Broadly speaking, men are capable of fathering children all of their adult lives. However, there’s no escaping the fact that a woman’s age can be limiting when it comes to her fertility options.

However, new research challenges the conventional wisdom that “35 is the limit,” and that women over that age face an uphill battle for conception.

What’s true about female fertility – and what is not

First, 35 is just a number. Every woman’s situation is different. Some women experience health issues and see a fertility decline in their 20s and early 30s. Other women remain blessedly fertile well into their 40s.

However, the quality and quantity of a woman’s eggs do start to decline around that age – but that doesn’t mean pregnancy is impossible. While a younger woman might be considered to have fertility issues after a year of unprotected sex without conception, studies indicate that half of women in their late 30s will still conceive naturally within two years of trying.

But what about the rest? Well, there’s a lot of good news there. In 2020, the available data says that slightly over 40% of egg retrievals as part of assisted reproduction involving women 35-37 led to successful pregnancies. 

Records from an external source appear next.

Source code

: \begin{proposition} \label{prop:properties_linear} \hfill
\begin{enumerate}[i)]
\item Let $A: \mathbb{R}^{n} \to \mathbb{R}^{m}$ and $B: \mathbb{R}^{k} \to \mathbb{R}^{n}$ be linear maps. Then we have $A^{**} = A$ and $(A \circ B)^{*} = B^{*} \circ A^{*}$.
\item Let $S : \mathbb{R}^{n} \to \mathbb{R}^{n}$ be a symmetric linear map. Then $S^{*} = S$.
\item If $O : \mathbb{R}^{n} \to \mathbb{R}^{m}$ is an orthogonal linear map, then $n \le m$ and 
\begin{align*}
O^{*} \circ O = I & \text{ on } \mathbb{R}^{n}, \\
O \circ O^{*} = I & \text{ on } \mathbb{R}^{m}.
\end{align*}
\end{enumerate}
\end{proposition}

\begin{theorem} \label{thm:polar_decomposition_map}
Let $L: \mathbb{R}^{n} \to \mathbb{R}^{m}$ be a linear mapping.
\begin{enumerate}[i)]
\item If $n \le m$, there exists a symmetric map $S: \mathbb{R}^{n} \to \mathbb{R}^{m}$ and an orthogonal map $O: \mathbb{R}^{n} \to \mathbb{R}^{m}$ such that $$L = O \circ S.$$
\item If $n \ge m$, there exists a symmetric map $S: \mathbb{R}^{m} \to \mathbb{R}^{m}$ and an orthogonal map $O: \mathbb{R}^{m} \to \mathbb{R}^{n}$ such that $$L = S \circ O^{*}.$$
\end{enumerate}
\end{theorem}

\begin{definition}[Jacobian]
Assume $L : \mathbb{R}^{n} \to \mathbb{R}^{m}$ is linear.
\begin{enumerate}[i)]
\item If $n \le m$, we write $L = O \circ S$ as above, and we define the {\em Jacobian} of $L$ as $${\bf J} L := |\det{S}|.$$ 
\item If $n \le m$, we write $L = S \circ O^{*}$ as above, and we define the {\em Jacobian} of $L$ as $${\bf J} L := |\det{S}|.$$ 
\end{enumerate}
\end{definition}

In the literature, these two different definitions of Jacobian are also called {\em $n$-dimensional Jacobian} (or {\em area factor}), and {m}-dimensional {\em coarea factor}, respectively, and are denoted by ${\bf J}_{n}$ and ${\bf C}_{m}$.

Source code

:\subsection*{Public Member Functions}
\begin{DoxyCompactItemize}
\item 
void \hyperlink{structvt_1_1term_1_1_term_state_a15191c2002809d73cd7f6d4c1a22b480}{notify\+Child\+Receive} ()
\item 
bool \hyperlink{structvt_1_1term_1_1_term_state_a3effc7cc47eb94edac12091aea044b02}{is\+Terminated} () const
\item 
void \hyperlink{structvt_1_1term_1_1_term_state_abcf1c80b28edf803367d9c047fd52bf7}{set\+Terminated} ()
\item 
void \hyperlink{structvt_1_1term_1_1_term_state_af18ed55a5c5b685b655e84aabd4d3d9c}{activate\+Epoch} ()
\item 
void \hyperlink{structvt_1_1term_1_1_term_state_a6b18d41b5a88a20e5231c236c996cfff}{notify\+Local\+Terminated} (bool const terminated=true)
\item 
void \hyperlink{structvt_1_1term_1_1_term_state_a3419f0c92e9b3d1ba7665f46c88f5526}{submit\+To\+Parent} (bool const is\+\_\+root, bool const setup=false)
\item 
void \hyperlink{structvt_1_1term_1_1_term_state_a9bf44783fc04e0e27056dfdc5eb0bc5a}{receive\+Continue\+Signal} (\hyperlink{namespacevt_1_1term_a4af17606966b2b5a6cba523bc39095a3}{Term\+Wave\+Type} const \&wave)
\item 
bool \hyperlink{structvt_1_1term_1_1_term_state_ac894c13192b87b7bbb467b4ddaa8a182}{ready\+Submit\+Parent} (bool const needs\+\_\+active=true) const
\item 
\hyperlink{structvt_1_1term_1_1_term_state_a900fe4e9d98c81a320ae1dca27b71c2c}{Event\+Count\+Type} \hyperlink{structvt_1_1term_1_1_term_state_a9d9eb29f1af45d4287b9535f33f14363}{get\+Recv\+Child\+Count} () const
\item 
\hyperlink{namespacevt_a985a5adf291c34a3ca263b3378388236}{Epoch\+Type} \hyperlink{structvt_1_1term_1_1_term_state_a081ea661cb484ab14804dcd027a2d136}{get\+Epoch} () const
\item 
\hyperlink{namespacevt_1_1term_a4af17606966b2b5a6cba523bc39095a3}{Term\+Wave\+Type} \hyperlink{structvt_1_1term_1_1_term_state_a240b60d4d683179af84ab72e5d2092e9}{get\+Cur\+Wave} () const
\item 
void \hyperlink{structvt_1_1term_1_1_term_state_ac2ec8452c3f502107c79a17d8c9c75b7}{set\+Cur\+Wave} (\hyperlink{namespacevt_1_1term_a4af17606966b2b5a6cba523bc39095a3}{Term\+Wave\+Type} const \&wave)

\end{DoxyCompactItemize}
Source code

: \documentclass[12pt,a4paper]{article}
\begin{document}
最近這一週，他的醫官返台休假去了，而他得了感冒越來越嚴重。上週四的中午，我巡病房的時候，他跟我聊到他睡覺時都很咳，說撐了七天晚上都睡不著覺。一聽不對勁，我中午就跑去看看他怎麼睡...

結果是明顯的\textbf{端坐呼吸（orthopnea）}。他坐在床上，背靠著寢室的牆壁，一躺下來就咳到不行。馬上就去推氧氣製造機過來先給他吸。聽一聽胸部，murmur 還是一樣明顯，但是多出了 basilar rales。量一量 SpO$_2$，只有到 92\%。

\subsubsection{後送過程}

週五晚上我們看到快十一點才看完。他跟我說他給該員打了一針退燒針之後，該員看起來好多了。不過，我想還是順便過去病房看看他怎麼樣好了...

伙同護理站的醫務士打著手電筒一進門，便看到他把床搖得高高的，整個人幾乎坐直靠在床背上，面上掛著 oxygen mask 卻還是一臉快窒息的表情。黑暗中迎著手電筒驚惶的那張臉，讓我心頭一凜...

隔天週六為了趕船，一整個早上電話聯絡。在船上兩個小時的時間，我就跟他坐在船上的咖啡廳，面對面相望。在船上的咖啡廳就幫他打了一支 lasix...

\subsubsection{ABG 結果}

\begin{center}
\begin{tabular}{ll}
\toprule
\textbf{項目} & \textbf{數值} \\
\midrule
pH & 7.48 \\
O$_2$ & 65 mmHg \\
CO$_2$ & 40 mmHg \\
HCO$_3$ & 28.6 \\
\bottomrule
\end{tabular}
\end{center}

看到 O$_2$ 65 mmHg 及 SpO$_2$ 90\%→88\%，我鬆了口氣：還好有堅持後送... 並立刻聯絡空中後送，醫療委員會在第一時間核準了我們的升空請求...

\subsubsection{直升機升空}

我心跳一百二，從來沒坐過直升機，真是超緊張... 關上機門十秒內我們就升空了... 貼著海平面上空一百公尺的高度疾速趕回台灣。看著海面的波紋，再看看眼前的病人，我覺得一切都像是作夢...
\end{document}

That number does drop off significantly, to just 26.9% success rates for women 38-40, and 9.3% success rates for women over 40. Yet, even that’s not the whole story – because those numbers reflect the odds of success per cycle. Women under 40 generally see a successful pregnancy 68% of the time within six attempts. 

What does that mean? Well, while every year may count when it comes to female fertility, assisted reproduction has broadened the possibilities for many. If you are considering this route in a response to your own fertility issues, legal guidance can make the process much easier.